So it plays diablo 2 good?
i like the one in the second link
cause the sellers about 30 minutes from where i live. But, is it safe to buy a computer off ebay?


----------



## C4C

Tooda lama said:


> i like the one in the second link
> cause the sellers about 30 minutes from where i live. But, is it safe to buy a computer off ebay?



Most of the time.. The only time I've had problems is with overseas shipments where the seller doesn't respond to issues you have about your product (defects).

No worries though, eBay has a _good_ system.


----------



## Tooda lama

One last question would a dell latitude c640. 2.4 ghz windows xp be good?


----------



## PCunicorn

Nope. Sorry. Save up to $300 or so, and you'll be able to get a used laptop with an i5 and HD 3000 graphics. It will play any older game just fine.

I would recommend a Dell Latitude E6420 from eBay.


----------



## Agent Smith

Tooda lama said:


> One last question would a dell latitude c640. 2.4 ghz windows xp be good?




I don't remember a c640 having a 2.4 GHz CPU. 

It may work, but you may need service pack 3 for XP otherwise anti virus programs won't run. I would use Bitdefender Free as it's light and is cloud based.


----------



## TrainTrackHack

FWIW HoMM 2 and 3 will run just just fine on a 233MHz Pentium 2 machine with little ram (64MB for Win98 did fine), those games aren't exactly CPU intensive. The 2GHz dual-core requirement is absolute bollocks, unless we're talking about completely different games.

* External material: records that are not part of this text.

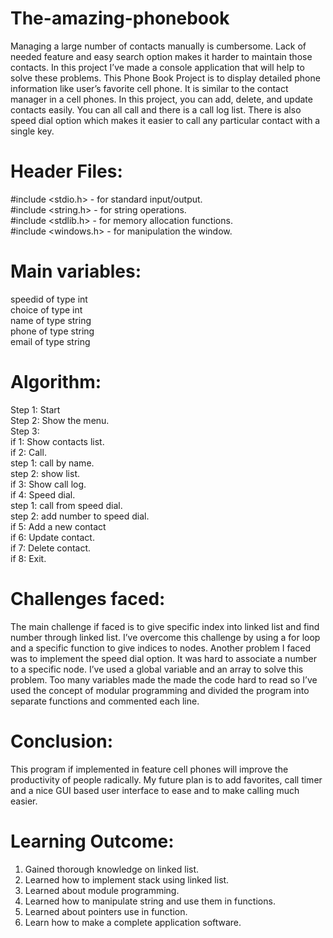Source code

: # The-amazing-phonebook

Managing a large number of contacts manually is cumbersome. Lack of needed feature and easy search
option makes it harder to maintain those contacts. In this project I’ve made a console application that will
help to solve these problems. This Phone Book Project is to display detailed phone information like
user’s favorite cell phone. It is similar to the contact manager in a cell phones. In this project, you can
add, delete, and update contacts easily. You can all call and there is a call log list. There is also speed dial
option which makes it easier to call any particular contact with a single key.

# Header Files:
#include <stdio.h> - for standard input/output. <br>
#include <string.h> - for string operations. <br>
#include <stdlib.h> - for memory allocation functions. <br>
#include <windows.h> - for manipulation the window. <br>

# Main variables:
speedid of type int <br>
choice of type int <br>
name of type string <br>
phone of type string <br>
email of type string <br>

# Algorithm:
Step 1: Start <br>
Step 2: Show the menu. <br>
Step 3: <br>
if 1: Show contacts list. <br>
if 2: Call. <br>
step 1: call by name. <br>
step 2: show list. <br>
if 3: Show call log. <br>
if 4: Speed dial. <br>
step 1: call from speed dial. <br>
step 2: add number to speed dial. <br>
if 5: Add a new contact <br>
if 6: Update contact. <br>
if 7: Delete contact. <br>
if 8: Exit. <br>

# Challenges faced:
The main challenge if faced is to give specific index into linked list and find number through linked list.
I’ve overcome this challenge by using a for loop and a specific function to give indices to nodes.
Another problem I faced was to implement the speed dial option. It was hard to associate a number to a
specific node. I’ve used a global variable and an array to solve this problem.
Too many variables made the made the code hard to read so I’ve used the concept of modular
programming and divided the program into separate functions and commented each line.

# Conclusion:
This program if implemented in feature cell phones will improve the productivity of people radically. My
future plan is to add favorites, call timer and a nice GUI based user interface to ease and to make calling
much easier.

# Learning Outcome:
1. Gained thorough knowledge on linked list.
2. Learned how to implement stack using linked list.
3. Learned about module programming.
4. Learned how to manipulate string and use them in functions.
5. Learned about pointers use in function.
6. Learn how to make a complete application software.
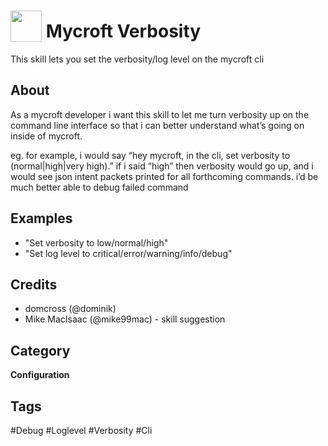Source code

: # <img src="https://raw.githack.com/FortAwesome/Font-Awesome/master/svgs/solid/bug.svg" card_color="#FD9E66" width="50" height="50" style="vertical-align:bottom"/> Mycroft Verbosity
This skill lets you set the verbosity/log level on the mycroft cli

## About
As a mycroft developer i want this skill to let me turn verbosity up on the command line interface so that i can better understand what’s going on inside of mycroft.

eg. for example, i would say “hey mycroft, in the cli, set verbosity to (normal|high|very high).” if i said “high” then verbosity would go up, and i would see json intent packets printed for all forthcoming commands. i’d be much better able to debug failed command

## Examples
* "Set verbosity to low/normal/high"
* "Set log level to critical/error/warning/info/debug"

## Credits
* domcross (@dominik)
* Mike MacIsaac (@mike99mac) - skill suggestion

## Category
**Configuration**

## Tags
#Debug
#Loglevel
#Verbosity
#Cli

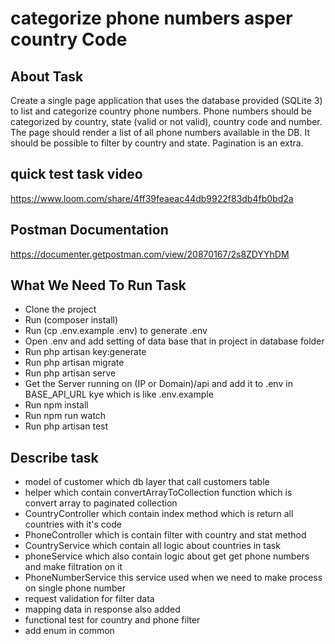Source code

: <p align="center">
<h1>categorize phone numbers asper country Code </h1>
</p>

## About Task

Create a single page application that uses the database provided (SQLite 3) to list and
categorize country phone numbers.
Phone numbers should be categorized by country, state (valid or not valid), country code and
number.
The page should render a list of all phone numbers available in the DB. It should be possible to
filter by country and state. Pagination is an extra.

## quick test task video

https://www.loom.com/share/4ff39feaeac44db9922f83db4fb0bd2a

## Postman Documentation 

https://documenter.getpostman.com/view/20870167/2s8ZDYYhDM

## What We Need To Run Task 
- Clone the project 
- Run (composer install) 
- Run  (cp .env.example .env)  to generate .env
- Open .env and add setting of data base that in project in database folder 
- Run php artisan key:generate
- Run php artisan migrate
- Run php artisan serve
- Get the Server running on (IP or Domain)/api and add it to .env in BASE_API_URL kye which is like .env.example
- Run npm install
- Run npm run watch
- Run php artisan test

## Describe task 
- model of customer which db layer that call customers table 
- helper which contain convertArrayToCollection function which is convert array to paginated collection 
- CountryController which contain index method which is return all countries with it's code 
- PhoneController which is contain filter with country and stat  method 
- CountryService which contain all logic about countries in task
- phoneService which also contain logic about get get phone numbers and make filtration on it 
- PhoneNumberService this service used when we need to make process on single phone number
- request validation for filter data 
- mapping data in response also added 
- functional test for country and phone filter
- add enum in common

Diablo 2 isn't exactly a resource hog either, battle.net has Pentium 233, 32MB RAM and a Direct X graphics card as minimum requirements. These are really old games, remember. 

You might be better off asking your friends/family if they have old, crap Win98/ME-era machines hanging around that they want to get rid of. Any new netbook will have more than enough grunt to run HoMM2&3 and Diablo II, however you might run into compatibility problems with a new OS. I can confirm that HoMM3 works fine on Windows 8.1, though.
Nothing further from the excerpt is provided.